The specialty cafe has also introduced Saudi Arabia to the world of coffee bean auctions. In June 2018 it paid $105 for a pound of Gori Gesha beans at the annual Gesha Village Coffee Estate auction in Ethiopia, the highest price ever paid for African beans.

Brew92° has been generating a lot of buzz since its soft opening in July 2016, attracting coffee drinkers of all ages to try its consistent and powerful blends. The team at the cafe sources beans from some of the best growers and suppliers in the world, then roasts them in their own private roastery. 

Arab News was given a special behind-the-scenes glimpse of the process to see how the beans are prepared and processed to make the perfect cup of coffee. All of the roasts they create are tasted blind, for example, without the tasters knowing the origin of the beans, to avoid any bias in their opinions on the taste and quality. “There’s no absolute, there are only guidelines,” is the motto the team behind Brew92° live by.

The idea for the place came from co-founder Abdul Aziz Al-Musbahi, who often frequented a coffee shop when he spent a few years in London studying and decided he would like to open a branch in Saudi Arabia. The owner declined to do so but instead offered to teach him all he knew about coffee beans and roasting.
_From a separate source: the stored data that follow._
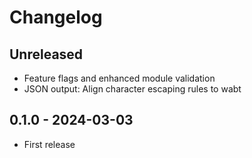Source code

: # Changelog

## Unreleased

- Feature flags and enhanced module validation
- JSON output: Align character escaping rules to wabt

## 0.1.0 - 2024-03-03

- First release
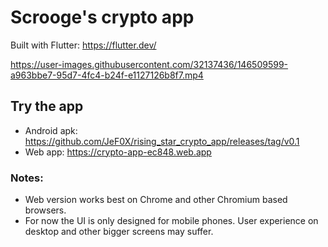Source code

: # Scrooge's crypto app
Built with Flutter: https://flutter.dev/

https://user-images.githubusercontent.com/32137436/146509599-a963bbe7-95d7-4fc4-b24f-e1127126b8f7.mp4
## Try the app
- Android apk: https://github.com/JeF0X/rising_star_crypto_app/releases/tag/v0.1
- Web app: https://crypto-app-ec848.web.app

### Notes:
- Web version works best on Chrome and other Chromium based browsers. 
- For now the UI is only designed for mobile phones. User experience on desktop and other bigger screens may suffer.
Later, Al-Musbahi met business partner Hussain Ibrahim and suggested opening a roastery. Instead of immediately finding premises and starting work, Al-Musbahi set about finding and recruiting the best talents, before starting to develop the brand. He built and invested in a solid, capable team, the members of which trained with coffee consultants.

“I’ve been in this field since 2005,” said Ibrahim. “What I learned in the two years with Brew92° beats what I learned in the 10 years before it and the 10 years ahead.”
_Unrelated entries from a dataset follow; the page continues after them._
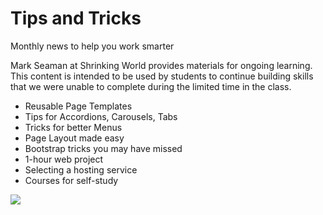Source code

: # Tips and Tricks

Monthly news to help you work smarter

Mark Seaman at Shrinking World provides materials for ongoing learning.  
This content is intended to
be used by students to continue building skills that we were unable to complete
during the limited time in the class.


* Reusable Page Templates
* Tips for Accordions, Carousels, Tabs
* Tricks for better Menus
* Page Layout made easy
* Bootstrap tricks you may have missed
* 1-hour web project
* Selecting a hosting service
* Courses for self-study


![](img/peaking.800.jpg)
The name of the place, he added, was decided during a trip he and Al-Musbahi took to Dubai.

“The perfect water temperature for brewing is between 90 and 96 degrees Celsius; 92 is kind of in the middle — and it is the year in which Abdul Aziz was born.”

The team’s creative mastermind, Mohamed Bamahriz, has a theory about why the cafe is proving so popular.
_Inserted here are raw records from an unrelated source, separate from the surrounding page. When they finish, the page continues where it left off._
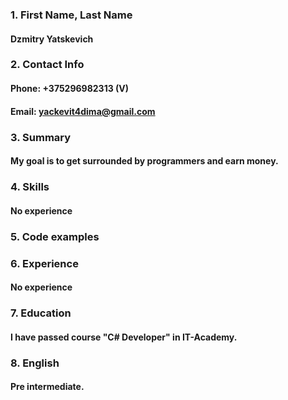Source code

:### 1. First Name, Last Name 
#### Dzmitry Yatskevich
### 2. Contact Info 
#### Phone: +375296982313 (V)
#### Email: yackevit4dima@gmail.com
### 3. Summary 
#### My goal is to get surrounded by programmers and earn money.
### 4. Skills 
#### No experience
### 5. Code examples 
### 6. Experience 
#### No experience
### 7. Education 
#### I have passed course "C# Developer" in IT-Academy.
### 8. English 
#### Pre intermediate.
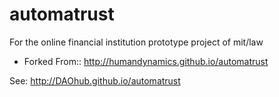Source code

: # automatrust
For the online financial institution prototype project of mit/law

* Forked From:: http://humandynamics.github.io/automatrust


See: http://DAOhub.github.io/automatrust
“It’s because we’re addressing our customer’s five senses,” he said. 

Bamahriz noted: “We have our customized music playlist based on the time of the day and what sort of ambiance the customer is looking for whenever they come here, be it early in the morning or with slumped shoulders after working hours.”

“We also tailored our decor to be visually friendly and cozy,” he said and added: “Our visitors not only enjoy the coffee, they get to smell it and be completely submerged within the experience.”

“A month from now, we will also be introducing fashionable merchandise, which is something they can touch. We want to create a brand but we don’t want it to be niche and exclusive. Just like (our intention for) specialty coffee when we first introduced it, we want it to be for everyone; we want to create a sense of community and we want to prove that we can all coexist.”

He said that something he loves about Brew92° is that he can look around and see a man wearing a thobe sitting next to another in shorts and a third in a suit, while girls in niqabs sit side by side with others wearing the hijab and those who not — and it does not matter at all because everyone is equal.

The cafe also aims to be a trendsetter, rather than just following them.

“We’ve created quite a bit of hype with our salted caramel drink,” said marketing director Nidal Taha. It is called Halawa Bagara in Arabic, named after the popular caramel fudge that has a special place in the childhood memories of millennials. “We invented it by mixing coffee with it — after all, we’re not a juice shop,” added Taha.

“Many cafes are now trying to recreate it,” said Ibrahim. “Suppliers are bringing caramel sauces from all over the place. Our aim is to make it a signature drink everywhere, just like the Spanish introduced the Spanish latte — we want our drinks to reach the rest of the world.”